*About this exercise*:
The entries that follow include a run beginning at the line with "- 🔭 I’m currently" and ending at the line with "- 🌱 I’m currently"; restate that run word for word and leave the rest out.

*Extracted material*:
━━━━━━━━━━━━━━━━━━━━━━━━━━━━━━

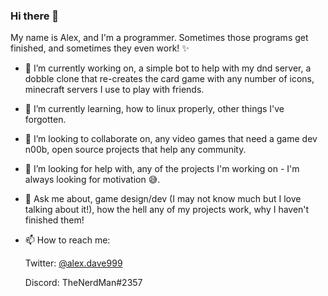 ### Hi there 👋

My name is Alex, and I'm a programmer. Sometimes those programs get finished, and sometimes they even work! ✨

- 🔭 I’m currently working on, a simple bot to help with my dnd server, a dobble clone that re-creates the card game with any number of icons, minecraft servers I use to play with friends.
- 🌱 I’m currently learning, how to linux properly, other things I've forgotten.
- 👯 I’m looking to collaborate on, any video games that need a game dev n00b, open source projects that help any community.
- 🤔 I’m looking for help with, any of the projects I'm working on - I'm always looking for motivation 😅.
- 💬 Ask me about, game design/dev (I may not know much but I love talking about it!), how the hell any of my projects work, why I haven't finished them!
- 📫 How to reach me: 

     Twitter: [@alex.dave999](https://twitter.com/AlexDave999)
     
     Discord: TheNerdMan#2357

<!--
**TheNerdMan/TheNerdMan** is a ✨ _special_ ✨ repository because its `README.md` (this file) appears on your GitHub profile.

Here are some ideas to get you started:

-->
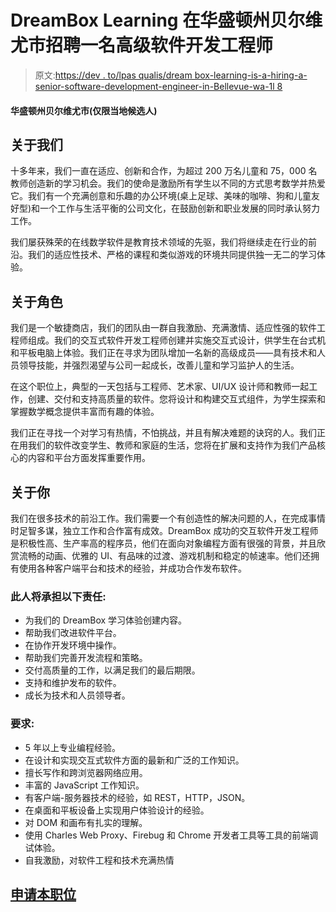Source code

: # DreamBox Learning 在华盛顿州贝尔维尤市招聘一名高级软件开发工程师

> 原文:[https://dev . to/lpas qualis/dream box-learning-is-a-hiring-a-senior-software-development-engineer-in-Bellevue-wa-1l 8](https://dev.to/lpasqualis/dreambox-learning-is-a-hiring-a-senior-software-development-engineer-in-bellevue-wa-1l8)

#### 华盛顿州贝尔维尤市(仅限当地候选人)

## 关于我们

十多年来，我们一直在适应、创新和合作，为超过 200 万名儿童和 75，000 名教师创造新的学习机会。我们的使命是激励所有学生以不同的方式思考数学并热爱它。我们有一个充满创意和乐趣的办公环境(桌上足球、美味的咖啡、狗和儿童友好型)和一个工作与生活平衡的公司文化，在鼓励创新和职业发展的同时承认努力工作。

我们屡获殊荣的在线数学软件是教育技术领域的先驱，我们将继续走在行业的前沿。我们的适应性技术、严格的课程和类似游戏的环境共同提供独一无二的学习体验。

## 关于角色

我们是一个敏捷商店，我们的团队由一群自我激励、充满激情、适应性强的软件工程师组成。我们的交互式软件开发工程师创建并实施交互式设计，供学生在台式机和平板电脑上体验。我们正在寻求为团队增加一名新的高级成员——具有技术和人员领导技能，并强烈渴望与公司一起成长，改善儿童和学习监护人的生活。

在这个职位上，典型的一天包括与工程师、艺术家、UI/UX 设计师和教师一起工作，创建、交付和支持高质量的软件。您将设计和构建交互式组件，为学生探索和掌握数学概念提供丰富而有趣的体验。

我们正在寻找一个对学习有热情，不怕挑战，并且有解决难题的诀窍的人。我们正在用我们的软件改变学生、教师和家庭的生活，您将在扩展和支持作为我们产品核心的内容和平台方面发挥重要作用。

## 关于你

我们在很多技术的前沿工作。我们需要一个有创造性的解决问题的人，在完成事情时足智多谋，独立工作和合作富有成效。DreamBox 成功的交互软件开发工程师是积极性高、生产率高的程序员，他们在面向对象编程方面有很强的背景，并且欣赏流畅的动画、优雅的 UI、有品味的过渡、游戏机制和稳定的帧速率。他们还拥有使用各种客户端平台和技术的经验，并成功合作发布软件。

### 此人将承担以下责任:

*   为我们的 DreamBox 学习体验创建内容。
*   帮助我们改进软件平台。
*   在协作开发环境中操作。
*   帮助我们完善开发流程和策略。
*   交付高质量的工作，以满足我们的最后期限。
*   支持和维护发布的软件。
*   成长为技术和人员领导者。

### 要求:

*   5 年以上专业编程经验。
*   在设计和实现交互式软件方面的最新和广泛的工作知识。
*   擅长写作和跨浏览器网络应用。
*   丰富的 JavaScript 工作知识。
*   有客户端-服务器技术的经验，如 REST，HTTP，JSON。
*   在桌面和平板设备上实现用户体验设计的经验。
*   对 DOM 和画布有扎实的理解。
*   使用 Charles Web Proxy、Firebug 和 Chrome 开发者工具等工具的前端调试体验。
*   自我激励，对软件工程和技术充满热情

## [申请本职位](http://chp.tbe.taleo.net/chp03/ats/careers/requisition.jsp;jsessionid=6620EEDAE402843A3AE20064D1DC08AE?org=DREAMBOX&cws=1&rid=310)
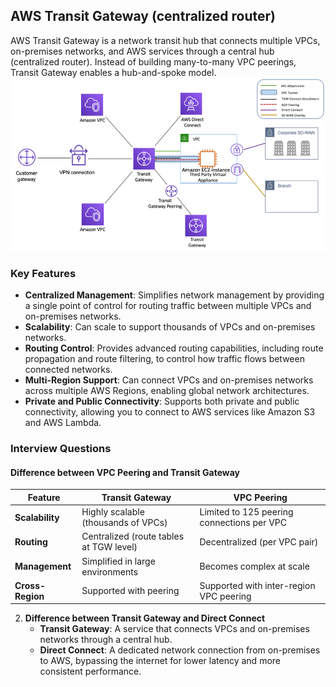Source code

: ## AWS Transit Gateway (centralized router)

AWS Transit Gateway is a network transit hub that connects multiple VPCs, on-premises networks, and AWS services through a central hub (centralized router). Instead of building many-to-many VPC peerings, Transit Gateway enables a hub-and-spoke model.
![alt text](image.png)
### Key Features
- **Centralized Management**: Simplifies network management by providing a single point of control for routing traffic between multiple VPCs and on-premises networks.
- **Scalability**: Can scale to support thousands of VPCs and on-premises networks.
- **Routing Control**: Provides advanced routing capabilities, including route propagation and route filtering, to control how traffic flows between connected networks.
- **Multi-Region Support**: Can connect VPCs and on-premises networks across multiple AWS Regions, enabling global network architectures.
- **Private and Public Connectivity**: Supports both private and public connectivity, allowing you to connect to AWS services like Amazon S3 and AWS Lambda.

### Interview Questions

#### Difference between VPC Peering and Transit Gateway

| Feature         | Transit Gateway                          | VPC Peering                          |
|------------------|------------------------------------------|---------------------------------------|
| **Scalability**  | Highly scalable (thousands of VPCs)      | Limited to 125 peering connections per VPC |
| **Routing**      | Centralized (route tables at TGW level)  | Decentralized (per VPC pair)          |
| **Management**   | Simplified in large environments         | Becomes complex at scale              |
| **Cross-Region** | Supported with peering                  | Supported with inter-region VPC peering |

2. **Difference between Transit Gateway and Direct Connect**
   - **Transit Gateway**: A service that connects VPCs and on-premises networks through a central hub.
   - **Direct Connect**: A dedicated network connection from on-premises to AWS, bypassing the internet for lower latency and more consistent performance.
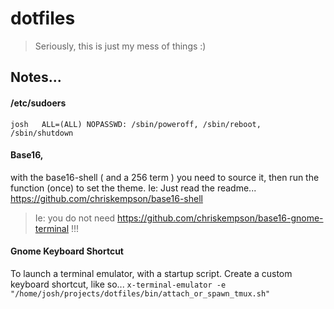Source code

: dotfiles
========

> Seriously, this is just my mess of things :)

## Notes...
#### /etc/sudoers
`josh	ALL=(ALL) NOPASSWD: /sbin/poweroff, /sbin/reboot, /sbin/shutdown`

#### Base16, 
with the base16-shell ( and a 256 term ) you need to source it, then run the function (once) to set the theme. Ie: Just read the readme... 
https://github.com/chriskempson/base16-shell
> Ie: you do not need https://github.com/chriskempson/base16-gnome-terminal !!!

#### Gnome Keyboard Shortcut
To launch a terminal emulator, with a startup script.
Create a custom keyboard shortcut, like so...
`x-terminal-emulator -e "/home/josh/projects/dotfiles/bin/attach_or_spawn_tmux.sh"`
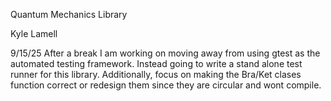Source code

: Quantum Mechanics Library

Kyle Lamell

9/15/25
After a break I am working on moving away from using gtest as the automated testing framework. Instead going to write a stand alone test runner for this library. Additionally, focus on making the Bra/Ket clases function correct or redesign them since they are circular and wont compile.
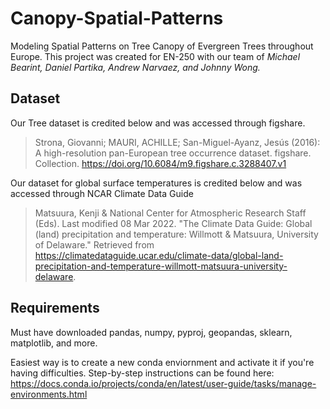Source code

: # Canopy-Spatial-Patterns
Modeling Spatial Patterns on Tree Canopy of Evergreen Trees throughout Europe. This project was created for EN-250 with our team of *Michael Bearint, Daniel Partika, Andrew Narvaez, and Johnny Wong.*

## Dataset
Our Tree dataset is credited below and was accessed through figshare. 

> Strona, Giovanni; MAURI, ACHILLE; San-Miguel-Ayanz, Jesús (2016): A high-resolution pan-European tree occurrence dataset. figshare. Collection. https://doi.org/10.6084/m9.figshare.c.3288407.v1 

Our dataset for global surface temperatures is credited below and was accessed through NCAR Climate Data Guide
> Matsuura, Kenji & National Center for Atmospheric Research Staff (Eds). Last modified 08 Mar 2022. "The Climate Data Guide: Global (land) precipitation and temperature: Willmott & Matsuura, University of Delaware." Retrieved from https://climatedataguide.ucar.edu/climate-data/global-land-precipitation-and-temperature-willmott-matsuura-university-delaware.

## Requirements
Must have downloaded pandas, numpy, pyproj, geopandas, sklearn, matplotlib, and more.

Easiest way is to create a new conda enviornment and activate it if you're having difficulties. Step-by-step instructions can be found here: https://docs.conda.io/projects/conda/en/latest/user-guide/tasks/manage-environments.html
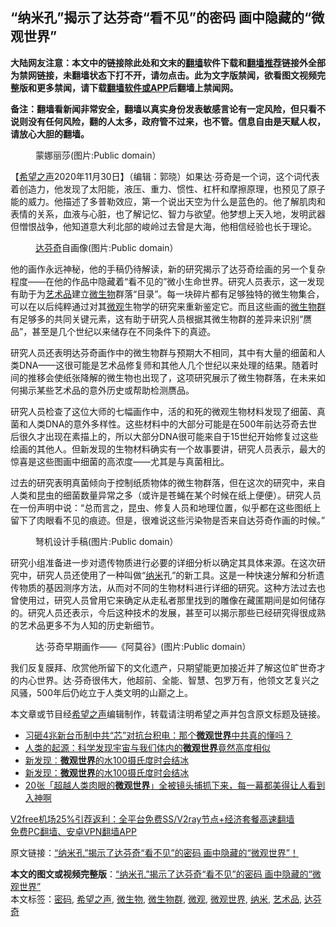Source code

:  <h2>“纳米孔”揭示了达芬奇“看不见”的密码 画中隐藏的“微观世界”</h2> <p class="notice"><b>大陆网友注意：本文中的链接除此处和文末的<a href="https://github.com/bannedbook/fanqiang" >翻墙</a>软件下载和<a href="https://github.com/killgcd/justmysocks/blob/master/README.md">翻墙推荐</a>链接外全部为禁网链接，未翻墙状态下打不开，请勿点击。此为文字版禁闻，欲看图文视频完整版和更多禁闻，请下载<a href="https://github.com/bannedbook/fanqiang">翻墙软件或APP</a>后翻墙上禁闻网。</p><p>备注：翻墙看新闻非常安全，翻墙以真实身份发表敏感言论有一定风险，但只看不说则没有任何风险，翻的人太多，政府管不过来，也不管。信息自由是天赋人权，请放心大胆的翻墙。</b></p>  <div class="entry"> <figure><figcaption>蒙娜丽莎(图片:Public domain）</figcaption></figure> <p>【<span class='wp_keywordlink_affiliate'><a href="https://www.soundofhope.org" title="希望之声" target="_blank">希望之声</a></span>2020年11月30日】（编辑：郭晓）如果达·芬奇是一个词，这个词代表着创造力，他发现了太阳能，液压、重力、惯性、杠杆和摩擦原理，也预见了原子能的威力。他描述了多普勒效应，第一个说出天空为什么是蓝色的。他了解肌肉和表情的关系，血液与心脏，也了解记忆、智力与欲望。他梦想上天入地，发明武器但憎恨战争，他知道意大利北部的峻岭过去曾是大海，他相信经验也长于理论。</p> <figure><figcaption><a href="https://www.bannedbook.org/bnews/tag/%e8%be%be%e8%8a%ac%e5%a5%87/" class="st_tag internal_tag" rel="tag" title="标签 达芬奇 下的日志">达芬奇</a>自画像(图片:Public domain）</figcaption></figure> <p>他的画作永远神秘，他的手稿仍待解读，新的研究揭示了达芬奇绘画的另一个复杂程度——在他的作品中隐藏着“看不见的”微小生命世界。研究人员表示，这一发现有助于为<a href="https://www.bannedbook.org/bnews/tag/%e8%89%ba%e6%9c%af%e5%93%81/" class="st_tag internal_tag" rel="tag" title="标签 艺术品 下的日志">艺术品</a>建立<a href="https://www.bannedbook.org/bnews/tag/%e5%be%ae%e7%94%9f%e7%89%a9/" class="st_tag internal_tag" rel="tag" title="标签 微生物 下的日志">微生物</a>群落“目录”。每一块碎片都有足够独特的微生物集合，可以在以后纯粹通过对其<a href="https://www.bannedbook.org/bnews/tag/%E5%BE%AE%E8%A7%82/" class="st_tag internal_tag" rel="tag" title="标签 微观 下的日志">微观</a>生物学的研究来重新鉴定它。而且这些画的<a href="https://www.bannedbook.org/bnews/tag/%E5%BE%AE%E7%94%9F%E7%89%A9%E7%BE%A4/" class="st_tag internal_tag" rel="tag" title="标签 微生物群 下的日志">微生物群</a>有足够多的共同关键元素，这有助于研究人员根据其微生物群的差异来识别“赝品”，甚至是几个世纪以来储存在不同条件下的真迹。</p>  <p>研究人员还表明达芬奇画作中的微生物群与预期大不相同，其中有大量的细菌和人类DNA——这很可能是艺术品修复师和其他人几个世纪以来处理的结果。随着时间的推移会使纸张降解的微生物也出现了，这项研究展示了微生物群落，在未来如何揭示某些艺术品的意外历史或帮助检测赝品。</p> <p>研究人员检查了这位大师的七幅画作中，活的和死的微观生物材料发现了细菌、真菌和人类DNA的意外多样性。这些材料中的大部分可能是在500年前达芬奇去世后很久才出现在素描上的，所以大部分DNA很可能来自于15世纪开始修复过这些绘画的其他人。但新发现的生物材料确实有一个故事要讲，研究人员表示，最大的惊喜是这些图画中细菌的高浓度——尤其是与真菌相比。</p>  <p></p> <p>过去的研究表明真菌倾向于控制纸质物体的微生物群落，但在这次的研究中，来自人类和昆虫的细菌数量异常之多（或许是苍蝇在某个时候在纸上便便）。研究人员在一份声明中说：“总而言之，昆虫、修复人员和地理位置，似乎都在这些图纸上留下了肉眼看不见的痕迹。但是，很难说这些污染物是否来自达芬奇作画的时候。”</p>  <figure><figcaption>弩机设计手稿(图片:Public domain）</figcaption></figure> <p>研究小组准备进一步对遗传物质进行必要的详细分析以确定其具体来源。在这次研究中，研究人员还使用了一种叫做“<a href="https://www.bannedbook.org/bnews/tag/%E7%BA%B3%E7%B1%B3/" class="st_tag internal_tag" rel="tag" title="标签 纳米 下的日志">纳米</a>孔”的新工具。这是一种快速分解和分析遗传物质的基因测序方法，从而对不同的生物材料进行详细的研究。这种方法过去也曾使用过，研究人员曾用它来确定从走私者那里找到的雕像在藏匿期间是如何储存的。研究人员还表示，今后这种技术的发展，甚至可以揭示那些已经研究得很成熟的艺术品更多不为人知的历史新细节。</p> <figure><figcaption>达·芬奇早期画作——《阿莫谷》(图片:Public domain）</figcaption></figure> <p>我们反复膜拜、欣赏他所留下的文化遗产，只期望能更加接近并了解这位旷世奇才的内心世界。达·芬奇很伟大，他超前、全能、智慧、包罗万有，他领文艺复兴之风骚，500年后仍屹立于人类文明的山巅之上。</p>  <p>本文章或节目经<a href="https://www.bannedbook.org/bnews/tag/%e5%b8%8c%e6%9c%9b%e4%b9%8b%e5%a3%b0/" class="st_tag internal_tag" rel="tag" title="标签 希望之声 下的日志">希望之声</a>编辑制作，转载请注明希望之声并包含原文标题及链接。</p> <ul class='op-related-articles' title='相关阅读'> <li><a href='https://www.bannedbook.org/bnews/comments/20200922/1401002.html' target='_blank'>习砸4兆新台币制中共“芯”对抗台积电：那个<b>微观世界</b>中共真的懂吗？</a></li> <li><a href='https://www.bannedbook.org/bnews/cnnews/20171220/873573.html' target='_blank'>人类的起源：科学发现宇宙与我们体内的<b>微观世界</b>竟然高度相似</a></li> <li><a href='https://www.bannedbook.org/bnews/aomi/qiwen/20161122/676029.html' target='_blank'>新发现︰<b>微观世界</b>的水100摄氏度时会结冰</a></li> <li><a href='https://www.bannedbook.org/bnews/aomi/qiwen/20161201/621971.html' target='_blank'>新发现：<b>微观世界</b>的水100摄氏度时会结冰</a></li> <li><a href='https://www.bannedbook.org/bnews/funmedia/20160525/537165.html' target='_blank'>20张「超越人类肉眼的<b>微观世界</b>」全被镜头捕抓下来，每一幕都美得让人看到入神啊</a></li> </ul> <p class="texttj"> <a href="https://github.com/bannedbook/fanqiang/wiki/V2ray%E6%9C%BA%E5%9C%BA" target="_blank">V2free机场25%引荐返利：全平台免费SS/V2ray节点+经济套餐高速翻墙</a><br/> <a href="https://github.com/bannedbook/fanqiang/wiki/%E7%A6%81%E9%97%BB%E7%BD%91%E5%AE%89%E5%8D%93%E7%BF%BB%E5%A2%99%E6%96%B0%E9%97%BBAPP" target="_blank">免费PC翻墙、安卓VPN翻墙APP</a></p><p>原文链接：<a class="src_link"  href="https://www.soundofhope.org/post/446629" target="_blank">“纳米孔”揭示了达芬奇“看不见”的密码 画中隐藏的“微观世界”！</a></p><a name='sharetosocial'></a>       <div><b>本文的图文或视频完整版</b>：<a href='https://www.bannedbook.org/bnews/comments/20201130/1439716.html'>“纳米孔”揭示了达芬奇“看不见”的密码 画中隐藏的“微观世界”</a></div>  </div><!--END ENTRY--> <div class="postfooter"> <div>本文标签：<a href="https://www.bannedbook.org/bnews/tag/%e5%af%86%e7%a0%81/" rel="tag">密码</a>, <a href="https://www.bannedbook.org/bnews/tag/%e5%b8%8c%e6%9c%9b%e4%b9%8b%e5%a3%b0/" rel="tag">希望之声</a>, <a href="https://www.bannedbook.org/bnews/tag/%e5%be%ae%e7%94%9f%e7%89%a9/" rel="tag">微生物</a>, <a href="https://www.bannedbook.org/bnews/tag/%E5%BE%AE%E7%94%9F%E7%89%A9%E7%BE%A4/" rel="tag">微生物群</a>, <a href="https://www.bannedbook.org/bnews/tag/%E5%BE%AE%E8%A7%82/" rel="tag">微观</a>, <a href="https://www.bannedbook.org/bnews/tag/%E5%BE%AE%E8%A7%82%E4%B8%96%E7%95%8C/" rel="tag">微观世界</a>, <a href="https://www.bannedbook.org/bnews/tag/%E7%BA%B3%E7%B1%B3/" rel="tag">纳米</a>, <a href="https://www.bannedbook.org/bnews/tag/%e8%89%ba%e6%9c%af%e5%93%81/" rel="tag">艺术品</a>, <a href="https://www.bannedbook.org/bnews/tag/%e8%be%be%e8%8a%ac%e5%a5%87/" rel="tag">达芬奇</a></div>  </div><!--END POSTFOOTER-->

━━━━━━━━━━━━━━━━━━━━━━━━━━━━━━

*The completed task*:
- 🔭 I’m currently working on, a simple bot to help with my dnd server, a dobble clone that re-creates the card game with any number of icons, minecraft servers I use to play with friends.
- 🌱 I’m currently learning, how to linux properly, other things I've forgotten.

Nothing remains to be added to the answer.